- Provided records
= = = = =
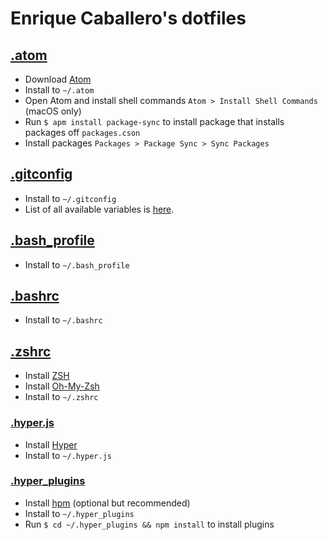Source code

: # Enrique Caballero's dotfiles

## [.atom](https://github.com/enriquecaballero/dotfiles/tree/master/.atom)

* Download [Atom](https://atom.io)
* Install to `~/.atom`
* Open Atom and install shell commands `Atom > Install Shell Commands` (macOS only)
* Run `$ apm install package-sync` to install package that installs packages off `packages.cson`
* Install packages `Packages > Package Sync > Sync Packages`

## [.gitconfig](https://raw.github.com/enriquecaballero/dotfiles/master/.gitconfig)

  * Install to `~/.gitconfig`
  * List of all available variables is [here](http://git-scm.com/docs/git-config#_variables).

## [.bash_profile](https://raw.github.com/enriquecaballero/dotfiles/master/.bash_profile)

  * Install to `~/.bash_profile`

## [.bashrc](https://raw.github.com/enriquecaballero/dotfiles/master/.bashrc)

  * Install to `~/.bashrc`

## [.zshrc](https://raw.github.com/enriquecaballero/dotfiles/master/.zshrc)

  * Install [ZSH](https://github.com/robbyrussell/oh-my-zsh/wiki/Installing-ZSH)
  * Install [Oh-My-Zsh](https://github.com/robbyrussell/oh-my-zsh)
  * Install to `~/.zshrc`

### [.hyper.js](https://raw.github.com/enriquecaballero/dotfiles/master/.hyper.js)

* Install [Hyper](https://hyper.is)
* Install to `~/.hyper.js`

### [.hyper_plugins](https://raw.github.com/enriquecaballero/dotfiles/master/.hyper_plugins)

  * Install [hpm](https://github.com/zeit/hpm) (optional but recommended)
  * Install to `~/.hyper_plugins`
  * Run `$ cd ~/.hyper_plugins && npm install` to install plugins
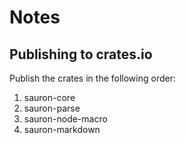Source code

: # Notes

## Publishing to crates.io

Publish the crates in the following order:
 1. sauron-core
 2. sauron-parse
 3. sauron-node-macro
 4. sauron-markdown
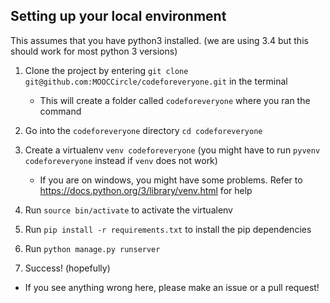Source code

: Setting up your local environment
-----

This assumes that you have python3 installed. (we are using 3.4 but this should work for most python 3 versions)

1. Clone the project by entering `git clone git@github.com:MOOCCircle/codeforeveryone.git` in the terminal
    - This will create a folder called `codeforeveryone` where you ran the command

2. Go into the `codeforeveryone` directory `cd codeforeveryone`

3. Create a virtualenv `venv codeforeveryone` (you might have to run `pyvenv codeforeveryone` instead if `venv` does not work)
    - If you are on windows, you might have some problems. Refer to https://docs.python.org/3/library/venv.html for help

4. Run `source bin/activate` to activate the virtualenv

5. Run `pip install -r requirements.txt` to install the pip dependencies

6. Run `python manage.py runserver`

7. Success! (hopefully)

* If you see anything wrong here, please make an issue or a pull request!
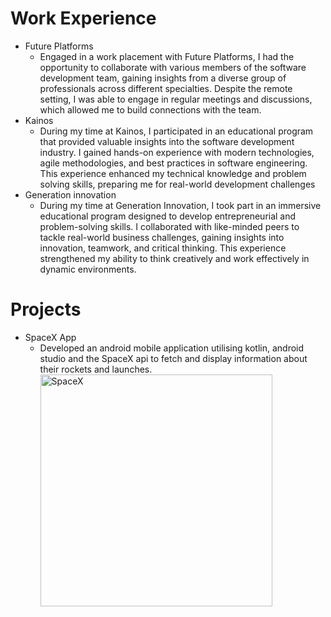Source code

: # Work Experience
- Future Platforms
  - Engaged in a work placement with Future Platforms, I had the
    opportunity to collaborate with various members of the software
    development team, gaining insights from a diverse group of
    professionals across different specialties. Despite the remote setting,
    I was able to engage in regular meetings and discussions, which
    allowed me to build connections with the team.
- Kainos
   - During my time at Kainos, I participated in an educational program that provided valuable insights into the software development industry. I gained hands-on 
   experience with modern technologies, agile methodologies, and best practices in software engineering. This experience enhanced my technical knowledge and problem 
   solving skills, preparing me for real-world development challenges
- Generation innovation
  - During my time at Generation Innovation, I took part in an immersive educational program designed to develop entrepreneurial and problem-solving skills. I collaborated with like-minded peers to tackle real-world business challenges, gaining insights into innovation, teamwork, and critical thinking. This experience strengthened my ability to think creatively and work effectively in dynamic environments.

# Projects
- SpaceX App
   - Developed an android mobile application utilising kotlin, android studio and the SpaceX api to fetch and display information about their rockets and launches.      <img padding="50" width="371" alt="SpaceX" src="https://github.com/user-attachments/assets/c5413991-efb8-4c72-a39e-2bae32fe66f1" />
= = = = =
- Work instruction
The preceding listing must be repeated exactly, with all images dropped.

- Your response
Source code

: # Enrique Caballero's dotfiles

## [.atom](https://github.com/enriquecaballero/dotfiles/tree/master/.atom)

* Download [Atom](https://atom.io)
* Install to `~/.atom`
* Open Atom and install shell commands `Atom > Install Shell Commands` (macOS only)
* Run `$ apm install package-sync` to install package that installs packages off `packages.cson`
* Install packages `Packages > Package Sync > Sync Packages`

## [.gitconfig](https://raw.github.com/enriquecaballero/dotfiles/master/.gitconfig)

  * Install to `~/.gitconfig`
  * List of all available variables is [here](http://git-scm.com/docs/git-config#_variables).

## [.bash_profile](https://raw.github.com/enriquecaballero/dotfiles/master/.bash_profile)

  * Install to `~/.bash_profile`

## [.bashrc](https://raw.github.com/enriquecaballero/dotfiles/master/.bashrc)

  * Install to `~/.bashrc`

## [.zshrc](https://raw.github.com/enriquecaballero/dotfiles/master/.zshrc)

  * Install [ZSH](https://github.com/robbyrussell/oh-my-zsh/wiki/Installing-ZSH)
  * Install [Oh-My-Zsh](https://github.com/robbyrussell/oh-my-zsh)
  * Install to `~/.zshrc`

### [.hyper.js](https://raw.github.com/enriquecaballero/dotfiles/master/.hyper.js)

* Install [Hyper](https://hyper.is)
* Install to `~/.hyper.js`

### [.hyper_plugins](https://raw.github.com/enriquecaballero/dotfiles/master/.hyper_plugins)

  * Install [hpm](https://github.com/zeit/hpm) (optional but recommended)
  * Install to `~/.hyper_plugins`
  * Run `$ cd ~/.hyper_plugins && npm install` to install plugins
Source code

: # Notes

## Publishing to crates.io

Publish the crates in the following order:
 1. sauron-core
 2. sauron-parse
 3. sauron-node-macro
 4. sauron-markdown
Source code

: Setting up your local environment
-----

This assumes that you have python3 installed. (we are using 3.4 but this should work for most python 3 versions)

1. Clone the project by entering `git clone git@github.com:MOOCCircle/codeforeveryone.git` in the terminal
    - This will create a folder called `codeforeveryone` where you ran the command

2. Go into the `codeforeveryone` directory `cd codeforeveryone`

3. Create a virtualenv `venv codeforeveryone` (you might have to run `pyvenv codeforeveryone` instead if `venv` does not work)
    - If you are on windows, you might have some problems. Refer to https://docs.python.org/3/library/venv.html for help

4. Run `source bin/activate` to activate the virtualenv

5. Run `pip install -r requirements.txt` to install the pip dependencies

6. Run `python manage.py runserver`

7. Success! (hopefully)

* If you see anything wrong here, please make an issue or a pull request!
Source code

: # Work Experience
- Future Platforms
  - Engaged in a work placement with Future Platforms, I had the
    opportunity to collaborate with various members of the software
    development team, gaining insights from a diverse group of
    professionals across different specialties. Despite the remote setting,
    I was able to engage in regular meetings and discussions, which
    allowed me to build connections with the team.
- Kainos
   - During my time at Kainos, I participated in an educational program that provided valuable insights into the software development industry. I gained hands-on 
   experience with modern technologies, agile methodologies, and best practices in software engineering. This experience enhanced my technical knowledge and problem 
   solving skills, preparing me for real-world development challenges
- Generation innovation
  - During my time at Generation Innovation, I took part in an immersive educational program designed to develop entrepreneurial and problem-solving skills. I collaborated with like-minded peers to tackle real-world business challenges, gaining insights into innovation, teamwork, and critical thinking. This experience strengthened my ability to think creatively and work effectively in dynamic environments.

# Projects
- SpaceX App
   - Developed an android mobile application utilising kotlin, android studio and the SpaceX api to fetch and display information about their rockets and launches.      <img padding="50" width="371" alt="SpaceX" src="https://github.com/user-attachments/assets/c5413991-efb8-4c72-a39e-2bae32fe66f1" />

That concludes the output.